(Given data Opens)
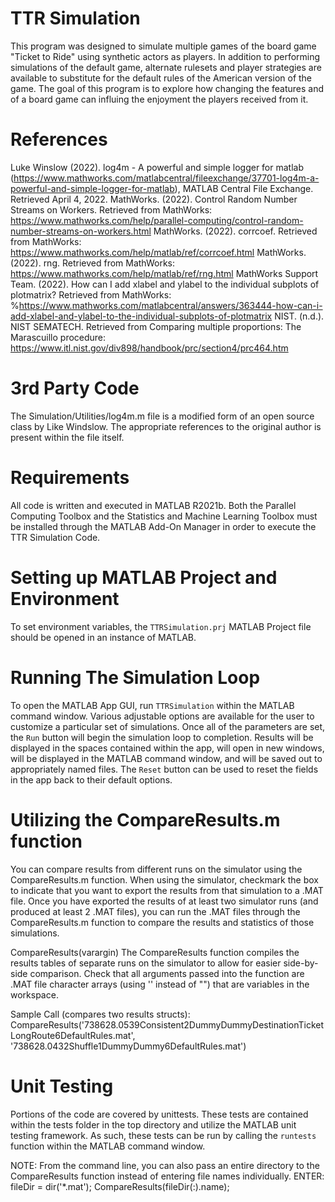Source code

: # TTR Simulation
This program was designed to simulate multiple games of the board game "Ticket
to Ride" using synthetic actors as players.  In addition to performing
simulations of the default game, alternate rulesets and player strategies are
available to substitute for the default rules of the American version of the
game.  The goal of this program is to explore how changing the features and
of a board game can influing the enjoyment the players received from it.



# References
Luke Winslow (2022). log4m - A powerful and simple logger for matlab
(https://www.mathworks.com/matlabcentral/fileexchange/37701-log4m-a-powerful-and-simple-logger-for-matlab), MATLAB Central File Exchange. Retrieved April 4, 2022.
MathWorks. (2022). Control Random Number Streams on Workers. Retrieved from MathWorks: https://www.mathworks.com/help/parallel-computing/control-random-number-streams-on-workers.html
MathWorks. (2022). corrcoef. Retrieved from MathWorks: https://www.mathworks.com/help/matlab/ref/corrcoef.html
MathWorks. (2022). rng. Retrieved from MathWorks: https://www.mathworks.com/help/matlab/ref/rng.html
MathWorks Support Team. (2022). How can I add xlabel and ylabel to the individual subplots of plotmatrix? Retrieved from MathWorks: %https://www.mathworks.com/matlabcentral/answers/363444-how-can-i-add-xlabel-and-ylabel-to-the-individual-subplots-of-plotmatrix
NIST. (n.d.). NIST SEMATECH. Retrieved from Comparing multiple proportions: The Marascuillo procedure: https://www.itl.nist.gov/div898/handbook/prc/section4/prc464.htm



# 3rd Party Code
The Simulation/Utilities/log4m.m file is a modified form of an open source
class by Like Windslow.  The appropriate references to the original author is
present within the file itself.



# Requirements
All code is written and executed in MATLAB R2021b.  Both the Parallel
Computing Toolbox and the Statistics and Machine Learning Toolbox must be
installed through the MATLAB Add-On Manager in order to execute the TTR
Simulation Code.



# Setting up MATLAB Project and Environment
To set environment variables, the `TTRSimulation.prj` MATLAB Project file
should be opened in an instance of MATLAB.



# Running The Simulation Loop
To open the MATLAB App GUI, run `TTRSimulation` within the MATLAB command
window.  Various adjustable options are available for the user to customize a
particular set of simulations.  Once all of the parameters are set, the `Run`
button will begin the simulation loop to completion.  Results will be
displayed in the spaces contained within the app, will open in new windows,
will be displayed in the MATLAB command window, and will be saved out to
appropriately named files.  The `Reset` button can be used to reset the fields
in the app back to their default options.



# Utilizing the CompareResults.m function
You can compare results from different runs on the simulator using the
CompareResults.m function. When using the simulator, checkmark the box to
indicate that you want to export the results from that simulation to a
.MAT file. Once you have exported the results of at least two simulator
runs (and produced at least 2 .MAT files), you can run the .MAT files
through the CompareResults.m function to compare the results and
statistics of those simulations.



CompareResults(varargin)
The CompareResults function compiles the results tables of separate runs on
the simulator to allow for easier side-by-side comparison. Check that all
arguments passed into the function are .MAT file character arrays
(using '' instead of "") that are variables in the workspace.



Sample Call (compares two results structs):
CompareResults('738628.0539Consistent2DummyDummyDestinationTicketLongRoute6DefaultRules.mat', '738628.0432Shuffle1DummyDummy6DefaultRules.mat')



# Unit Testing
Portions of the code are covered by unittests.  These tests are contained
within the tests folder in the top directory and utilize the MATLAB unit
testing framework.  As such, these tests can be run by calling the `runtests`
function within the MATLAB command window.



NOTE: From the command line, you can also pass an entire
directory to the CompareResults function instead of entering
file names individually.
ENTER:
fileDir = dir('*.mat');
CompareResults(fileDir(:).name);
(Given data Closes)
What to work on:
Which lines of the records hold the string "Project"? Copy each one.

Output of the task:
# Setting up MATLAB Project and Environment
To set environment variables, the `TTRSimulation.prj` MATLAB Project file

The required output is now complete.